Bila realitasnya demikian, pemerintah gagal menjalankan mandat konstitusi. Bukankah negara didirikan antara lain untuk melindungi segenap bangsa dan seluruh tumpah darah Indonesia, serta memajukan kesejahteraan umum? Pun negara gagal menjalankan pasal 33 bahwa bumi, air, dan kekayaan alam di dalamnya dikuasai oleh negara untuk sebesar-besarnya kemakmuran rakyat. 
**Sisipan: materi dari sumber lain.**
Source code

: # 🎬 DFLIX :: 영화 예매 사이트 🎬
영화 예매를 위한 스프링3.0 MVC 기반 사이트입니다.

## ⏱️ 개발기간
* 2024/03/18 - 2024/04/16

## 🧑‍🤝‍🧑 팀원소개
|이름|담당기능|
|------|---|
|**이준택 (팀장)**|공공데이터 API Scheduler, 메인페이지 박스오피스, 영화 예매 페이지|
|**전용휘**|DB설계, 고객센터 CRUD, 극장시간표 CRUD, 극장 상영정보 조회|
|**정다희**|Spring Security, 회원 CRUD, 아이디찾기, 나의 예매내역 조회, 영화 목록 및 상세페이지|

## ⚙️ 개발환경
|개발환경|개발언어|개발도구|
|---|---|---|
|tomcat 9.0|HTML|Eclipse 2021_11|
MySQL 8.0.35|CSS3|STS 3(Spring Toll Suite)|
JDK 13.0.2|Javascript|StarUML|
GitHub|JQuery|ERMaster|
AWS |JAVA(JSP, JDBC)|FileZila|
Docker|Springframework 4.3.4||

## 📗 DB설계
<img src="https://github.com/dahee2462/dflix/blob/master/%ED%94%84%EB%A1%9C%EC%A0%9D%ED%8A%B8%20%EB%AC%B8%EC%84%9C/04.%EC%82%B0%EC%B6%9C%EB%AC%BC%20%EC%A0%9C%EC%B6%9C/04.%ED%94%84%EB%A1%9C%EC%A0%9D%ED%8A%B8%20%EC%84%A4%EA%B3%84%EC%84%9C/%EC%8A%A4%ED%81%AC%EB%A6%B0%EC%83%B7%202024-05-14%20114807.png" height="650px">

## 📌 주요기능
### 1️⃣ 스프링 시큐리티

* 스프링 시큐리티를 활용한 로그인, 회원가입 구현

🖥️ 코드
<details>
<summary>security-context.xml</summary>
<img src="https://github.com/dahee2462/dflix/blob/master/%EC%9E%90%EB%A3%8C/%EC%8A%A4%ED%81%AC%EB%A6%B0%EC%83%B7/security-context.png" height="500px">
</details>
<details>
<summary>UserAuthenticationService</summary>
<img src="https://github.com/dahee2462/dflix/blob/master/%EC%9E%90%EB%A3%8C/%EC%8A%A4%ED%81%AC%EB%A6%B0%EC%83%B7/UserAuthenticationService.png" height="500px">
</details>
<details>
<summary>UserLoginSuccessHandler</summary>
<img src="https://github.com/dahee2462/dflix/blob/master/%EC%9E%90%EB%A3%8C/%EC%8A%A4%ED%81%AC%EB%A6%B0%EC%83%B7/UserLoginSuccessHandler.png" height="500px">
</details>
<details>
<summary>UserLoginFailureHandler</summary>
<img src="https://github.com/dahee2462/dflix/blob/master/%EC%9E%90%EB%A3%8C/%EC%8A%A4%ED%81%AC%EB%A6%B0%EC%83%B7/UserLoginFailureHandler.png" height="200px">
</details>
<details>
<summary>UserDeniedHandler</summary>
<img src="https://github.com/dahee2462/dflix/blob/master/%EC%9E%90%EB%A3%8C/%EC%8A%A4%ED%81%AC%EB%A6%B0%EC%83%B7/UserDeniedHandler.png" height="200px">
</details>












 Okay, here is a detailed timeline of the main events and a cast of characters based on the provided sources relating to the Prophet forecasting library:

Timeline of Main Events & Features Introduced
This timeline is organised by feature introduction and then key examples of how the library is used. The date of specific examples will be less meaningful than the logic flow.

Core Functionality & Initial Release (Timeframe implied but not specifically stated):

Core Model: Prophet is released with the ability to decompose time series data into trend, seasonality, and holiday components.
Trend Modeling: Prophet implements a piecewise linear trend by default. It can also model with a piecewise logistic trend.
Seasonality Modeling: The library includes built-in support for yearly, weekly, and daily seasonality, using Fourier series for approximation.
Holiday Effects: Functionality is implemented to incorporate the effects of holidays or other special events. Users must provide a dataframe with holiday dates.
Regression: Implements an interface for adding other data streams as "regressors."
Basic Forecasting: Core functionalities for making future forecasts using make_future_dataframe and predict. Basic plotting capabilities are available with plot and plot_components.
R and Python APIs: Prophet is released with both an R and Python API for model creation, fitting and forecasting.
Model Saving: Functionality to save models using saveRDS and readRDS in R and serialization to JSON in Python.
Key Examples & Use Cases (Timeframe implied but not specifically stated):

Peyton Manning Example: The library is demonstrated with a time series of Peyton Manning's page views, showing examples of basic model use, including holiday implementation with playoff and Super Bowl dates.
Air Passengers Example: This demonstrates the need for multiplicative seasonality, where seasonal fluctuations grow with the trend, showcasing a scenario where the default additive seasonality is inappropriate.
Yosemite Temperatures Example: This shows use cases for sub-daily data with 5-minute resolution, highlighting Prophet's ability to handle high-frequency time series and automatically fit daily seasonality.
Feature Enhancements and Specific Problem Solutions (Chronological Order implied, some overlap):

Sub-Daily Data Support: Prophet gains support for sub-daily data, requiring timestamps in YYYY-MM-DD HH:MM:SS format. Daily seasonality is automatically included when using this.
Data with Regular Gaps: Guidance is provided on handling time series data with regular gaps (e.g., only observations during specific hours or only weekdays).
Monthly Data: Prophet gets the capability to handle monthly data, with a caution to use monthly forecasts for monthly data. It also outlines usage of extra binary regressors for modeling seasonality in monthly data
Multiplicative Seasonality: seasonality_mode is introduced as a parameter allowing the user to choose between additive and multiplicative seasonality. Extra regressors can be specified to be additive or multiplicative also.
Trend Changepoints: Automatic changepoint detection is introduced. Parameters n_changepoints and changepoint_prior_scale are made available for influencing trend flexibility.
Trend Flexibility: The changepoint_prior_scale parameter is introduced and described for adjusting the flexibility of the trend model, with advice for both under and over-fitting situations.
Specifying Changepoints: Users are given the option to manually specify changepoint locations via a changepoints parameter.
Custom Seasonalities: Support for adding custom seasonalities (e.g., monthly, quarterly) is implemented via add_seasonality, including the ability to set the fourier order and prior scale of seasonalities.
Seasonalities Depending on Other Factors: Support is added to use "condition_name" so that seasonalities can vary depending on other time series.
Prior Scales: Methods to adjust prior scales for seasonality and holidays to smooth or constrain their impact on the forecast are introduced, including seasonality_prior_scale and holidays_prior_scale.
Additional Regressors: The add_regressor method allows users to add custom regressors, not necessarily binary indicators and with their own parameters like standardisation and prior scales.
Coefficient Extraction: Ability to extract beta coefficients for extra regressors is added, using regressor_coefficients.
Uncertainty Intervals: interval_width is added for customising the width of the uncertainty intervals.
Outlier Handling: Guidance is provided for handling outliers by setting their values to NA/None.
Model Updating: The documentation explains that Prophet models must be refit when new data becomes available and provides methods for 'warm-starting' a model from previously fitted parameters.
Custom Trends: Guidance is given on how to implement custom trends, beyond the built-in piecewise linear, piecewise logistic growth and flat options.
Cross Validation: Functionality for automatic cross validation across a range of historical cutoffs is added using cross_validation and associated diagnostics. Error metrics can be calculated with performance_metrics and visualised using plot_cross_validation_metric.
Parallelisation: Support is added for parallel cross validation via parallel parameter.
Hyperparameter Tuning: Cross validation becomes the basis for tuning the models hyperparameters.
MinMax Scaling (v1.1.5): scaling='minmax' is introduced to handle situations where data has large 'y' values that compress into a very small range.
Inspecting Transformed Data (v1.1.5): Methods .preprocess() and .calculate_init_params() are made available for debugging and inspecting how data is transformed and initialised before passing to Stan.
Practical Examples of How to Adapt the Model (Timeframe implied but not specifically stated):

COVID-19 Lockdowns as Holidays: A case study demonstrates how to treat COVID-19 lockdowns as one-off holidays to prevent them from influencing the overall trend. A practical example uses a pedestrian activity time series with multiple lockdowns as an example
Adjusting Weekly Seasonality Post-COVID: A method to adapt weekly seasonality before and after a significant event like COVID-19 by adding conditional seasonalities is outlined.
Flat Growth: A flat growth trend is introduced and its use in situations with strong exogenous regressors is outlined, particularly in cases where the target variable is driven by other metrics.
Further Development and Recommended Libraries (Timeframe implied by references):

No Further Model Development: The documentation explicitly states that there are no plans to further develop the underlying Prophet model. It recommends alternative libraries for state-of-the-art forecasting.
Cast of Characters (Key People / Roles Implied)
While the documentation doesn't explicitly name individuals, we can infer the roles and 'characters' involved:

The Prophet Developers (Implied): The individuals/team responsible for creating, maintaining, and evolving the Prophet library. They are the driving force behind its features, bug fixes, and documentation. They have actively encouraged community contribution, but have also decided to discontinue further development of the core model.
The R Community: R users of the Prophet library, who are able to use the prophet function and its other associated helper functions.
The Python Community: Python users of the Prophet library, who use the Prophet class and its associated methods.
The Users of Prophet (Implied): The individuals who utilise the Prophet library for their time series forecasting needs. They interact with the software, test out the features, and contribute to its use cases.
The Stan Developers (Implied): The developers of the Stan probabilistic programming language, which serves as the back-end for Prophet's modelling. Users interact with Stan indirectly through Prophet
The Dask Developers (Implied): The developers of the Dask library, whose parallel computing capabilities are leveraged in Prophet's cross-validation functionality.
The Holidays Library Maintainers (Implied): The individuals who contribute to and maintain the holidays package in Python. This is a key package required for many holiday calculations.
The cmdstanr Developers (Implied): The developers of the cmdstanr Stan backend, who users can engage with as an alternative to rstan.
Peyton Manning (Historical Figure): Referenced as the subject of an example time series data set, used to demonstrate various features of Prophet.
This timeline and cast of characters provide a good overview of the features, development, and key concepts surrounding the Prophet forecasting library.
Jangan demi menggelar karpet bagi investor, pemerintah justru menutup mata dan hati pada kepentingan publik, termasuk sejarah sosial budaya masyarakat setempat yang telah lama hidup di Pulau Rempang.

Proyek Rempang: Fasilitator Penindasan Rakyat Melalui Tangan Oligarki

Proyek Rempang Eco City merupakan kawasan industri, perdagangan, hingga wisata terintegrasi yang ditujukan untuk mendorong daya saing dengan Singapura dan Malaysia. Proyek tersebut akan digarap oleh PT Makmur Elok Graha (MEG) dengan target investasi mencapai Rp 381 triliun pada 2080.

Berdasarkan catatan bisnis.com (13/4/2023), pengembangan kawasan oleh PT MEG, anak perusahaan Grup Artha Graha milik Tomy Winata bernilai investasi jumbo ini dapat menyerap 306.000 orang tenaga kerja. Pun diyakini akan memberikan keuntungan bagi negara dari sisi investasi, dan BP Batam selaku pemegang hak pengelolaan lahan dari sisi pemasukan pendapatan negara bukan pajak (PNBP). 

Namun ada fakta lain. Ternyata sejak pembangunan dimulai pada tahun 2022 oleh pemilik konsesi, konflik antara warga dengan pemilik konsesi atas lahan seluas kurang lebih 17.000 ha itu sering terjadi. Menurut Menkopolhukam Mahfud MD, duduk perkara konflik pembebasan lahan di Pulau Rempang itu bukan penggusuran tetapi pengosongan lahan, karena hak atas tanah telah diberikan oleh negara kepada entitas perusahaan sejak 2001 dan 2002. Ada investasi ratusan triliun yang disiapkan di Pulau Rempang.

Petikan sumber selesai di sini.